Intracellular gene delivery by cationic AuNRs. (a) Fluorescence images of HEK293T cells treated with cationic AuNR/pCMV-DsRed complexes. LF2000 was used as a positive control. Scale bar = 100 µm. (b) Transfection efficiency determined by flow cytometry analysis. Data indicate the mean fluorescence intensity of DsRed (n = 3, average ± SD). HEK293T cells and HeLa cells were treated with AuNR/pCMV-DsRed complexes ([Au] = 20 µg/mL, pCMV-DsRed = 2 µg/mL) for 24 h. DOTAP-AuNRs show a high transfection efficiency, comparable to that of LF2000. (c) Cell Count Kit-8 (CCK-8) assay data for HEK293T cells and HeLa cells treated with AuNR/pCMV-DsRed complexes for 24 h. Data indicate the mean cell viability (n = 3, average ± SD). The cytotoxicity of cells treated with DOTAP-AuNRs is lower than that of those treated with LF2000. (d) Time-dependent change of the localization of AuNRs in HEK293T cells.
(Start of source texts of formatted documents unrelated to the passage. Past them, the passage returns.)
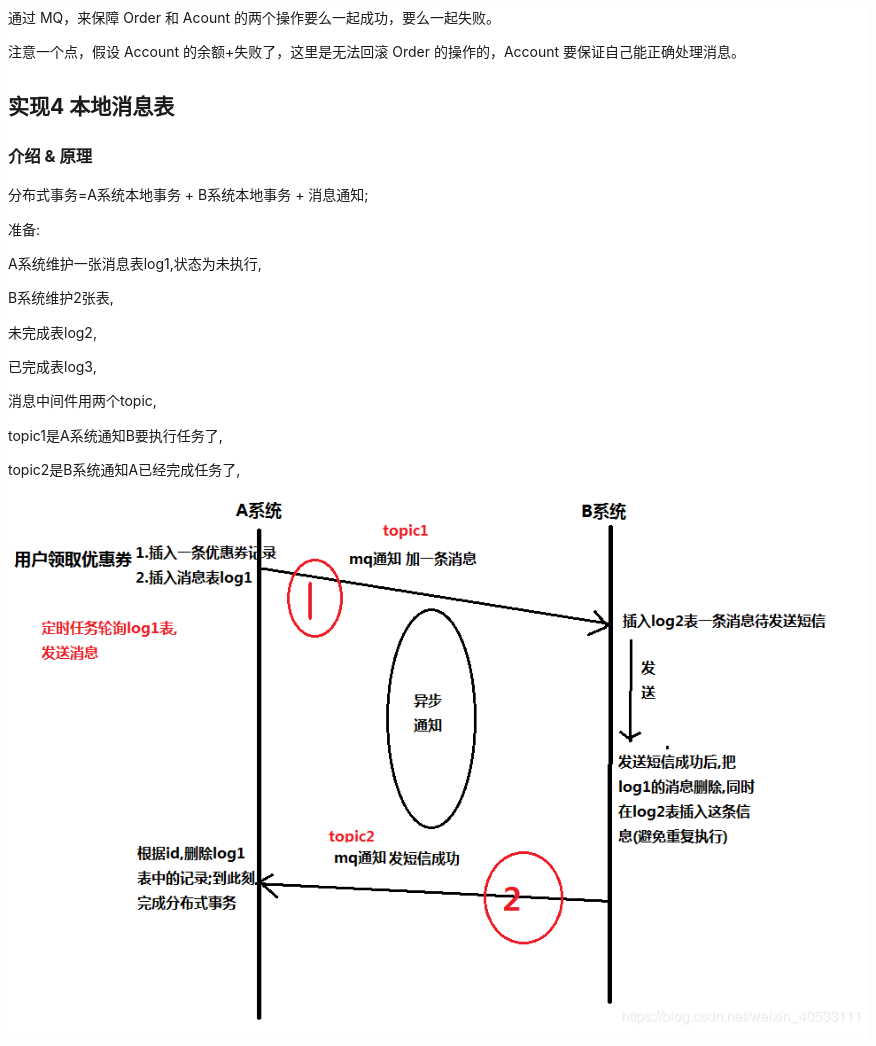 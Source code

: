 
通过 MQ，来保障 Order 和 Acount 的两个操作要么一起成功，要么一起失败。

注意一个点，假设 Account 的余额+失败了，这里是无法回滚 Order 的操作的，Account 要保证自己能正确处理消息。

## 实现4 本地消息表

### 介绍 & 原理

分布式事务=A系统本地事务 + B系统本地事务 + 消息通知;

准备:

A系统维护一张消息表log1,状态为未执行,

B系统维护2张表,

未完成表log2,

已完成表log3,

消息中间件用两个topic,

topic1是A系统通知B要执行任务了,

topic2是B系统通知A已经完成任务了,

![6788ded12488beeff631ff0ca075e702.png](../image/6788ded12488beeff631ff0ca075e702.png)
DOTAP- and PEI-AuNRs were labeled with Rho-PE and Alexa Fluor 546, respectively. AuNR localization (red signal) was analyzed after 2, 4 and 24 h treatment. Late endosomes/lysosomes were stained with LysoTracker Green DND-26 (LysoTracker, green). (e) The colocalization ratios of the red pixels to green pixels after 4 and 24 h were calculated, respectively (n = 10, average ± SD). Asterisks indicate P values < 0.05 determined using Student’s t-test. Scale bar = 10 µm.